Copy out each line of the data that holds the string "Deliverables".

■ ■ ■ ■

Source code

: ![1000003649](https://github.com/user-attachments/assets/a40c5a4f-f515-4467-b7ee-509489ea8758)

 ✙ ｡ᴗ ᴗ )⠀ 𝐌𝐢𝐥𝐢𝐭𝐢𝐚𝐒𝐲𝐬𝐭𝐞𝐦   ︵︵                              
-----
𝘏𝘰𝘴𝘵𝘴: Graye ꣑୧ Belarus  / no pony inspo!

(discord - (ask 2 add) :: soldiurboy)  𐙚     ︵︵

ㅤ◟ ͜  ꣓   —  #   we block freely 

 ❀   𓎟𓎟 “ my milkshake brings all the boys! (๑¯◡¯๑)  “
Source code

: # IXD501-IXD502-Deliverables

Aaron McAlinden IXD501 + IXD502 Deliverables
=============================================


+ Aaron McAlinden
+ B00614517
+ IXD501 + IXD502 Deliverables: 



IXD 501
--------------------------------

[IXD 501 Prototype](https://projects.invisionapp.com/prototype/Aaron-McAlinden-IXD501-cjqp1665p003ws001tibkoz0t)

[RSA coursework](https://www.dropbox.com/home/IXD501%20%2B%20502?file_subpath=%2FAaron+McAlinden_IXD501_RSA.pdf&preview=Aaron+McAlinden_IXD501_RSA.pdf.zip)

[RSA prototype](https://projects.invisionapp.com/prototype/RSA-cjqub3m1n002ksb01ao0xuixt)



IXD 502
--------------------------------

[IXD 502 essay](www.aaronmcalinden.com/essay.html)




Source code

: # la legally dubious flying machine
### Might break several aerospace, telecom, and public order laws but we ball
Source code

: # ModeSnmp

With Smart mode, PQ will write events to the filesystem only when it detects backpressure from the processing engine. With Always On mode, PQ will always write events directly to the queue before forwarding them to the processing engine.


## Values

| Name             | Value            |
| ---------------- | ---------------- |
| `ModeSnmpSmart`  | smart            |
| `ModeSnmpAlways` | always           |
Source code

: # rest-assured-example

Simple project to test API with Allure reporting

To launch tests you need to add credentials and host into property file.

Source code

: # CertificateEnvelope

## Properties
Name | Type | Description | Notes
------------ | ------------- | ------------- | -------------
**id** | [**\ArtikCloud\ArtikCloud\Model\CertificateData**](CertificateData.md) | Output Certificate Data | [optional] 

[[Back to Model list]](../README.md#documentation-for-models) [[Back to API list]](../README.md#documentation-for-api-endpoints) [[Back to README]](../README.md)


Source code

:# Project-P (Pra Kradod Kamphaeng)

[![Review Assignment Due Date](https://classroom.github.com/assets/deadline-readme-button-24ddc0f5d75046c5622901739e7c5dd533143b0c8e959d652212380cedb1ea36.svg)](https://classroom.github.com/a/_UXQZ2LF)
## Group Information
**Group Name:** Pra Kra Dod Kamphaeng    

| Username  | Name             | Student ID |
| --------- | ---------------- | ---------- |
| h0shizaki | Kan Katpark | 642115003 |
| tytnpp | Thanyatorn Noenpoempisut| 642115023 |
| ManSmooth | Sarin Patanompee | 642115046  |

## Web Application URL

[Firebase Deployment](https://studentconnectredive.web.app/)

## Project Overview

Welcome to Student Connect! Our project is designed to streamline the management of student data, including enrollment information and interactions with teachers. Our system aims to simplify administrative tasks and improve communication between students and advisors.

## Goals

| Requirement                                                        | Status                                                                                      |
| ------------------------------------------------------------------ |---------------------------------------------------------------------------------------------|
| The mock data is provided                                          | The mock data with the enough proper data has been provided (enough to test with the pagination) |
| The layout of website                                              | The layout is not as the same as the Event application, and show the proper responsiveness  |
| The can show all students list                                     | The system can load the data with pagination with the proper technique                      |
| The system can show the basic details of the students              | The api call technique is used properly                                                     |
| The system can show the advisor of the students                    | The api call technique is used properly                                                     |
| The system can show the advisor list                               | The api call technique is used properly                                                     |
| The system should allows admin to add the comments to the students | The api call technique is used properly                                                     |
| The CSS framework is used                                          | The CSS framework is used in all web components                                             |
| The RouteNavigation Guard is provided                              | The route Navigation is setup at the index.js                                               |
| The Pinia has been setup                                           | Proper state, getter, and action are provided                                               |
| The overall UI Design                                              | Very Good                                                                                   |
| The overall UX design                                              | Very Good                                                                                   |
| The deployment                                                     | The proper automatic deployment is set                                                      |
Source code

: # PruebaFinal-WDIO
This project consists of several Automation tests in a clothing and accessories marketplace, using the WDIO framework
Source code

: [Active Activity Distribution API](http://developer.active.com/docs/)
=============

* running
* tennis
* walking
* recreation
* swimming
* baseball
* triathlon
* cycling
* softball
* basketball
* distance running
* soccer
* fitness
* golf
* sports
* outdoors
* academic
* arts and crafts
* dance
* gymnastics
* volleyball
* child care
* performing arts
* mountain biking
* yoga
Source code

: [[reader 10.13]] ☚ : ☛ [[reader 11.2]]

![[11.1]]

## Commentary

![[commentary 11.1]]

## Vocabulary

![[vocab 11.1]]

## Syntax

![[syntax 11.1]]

■ ■ ■ ■

• _EXPECTED OUTPUT_:
: # IXD501-IXD502-Deliverables
Aaron McAlinden IXD501 + IXD502 Deliverables
+ IXD501 + IXD502 Deliverables: 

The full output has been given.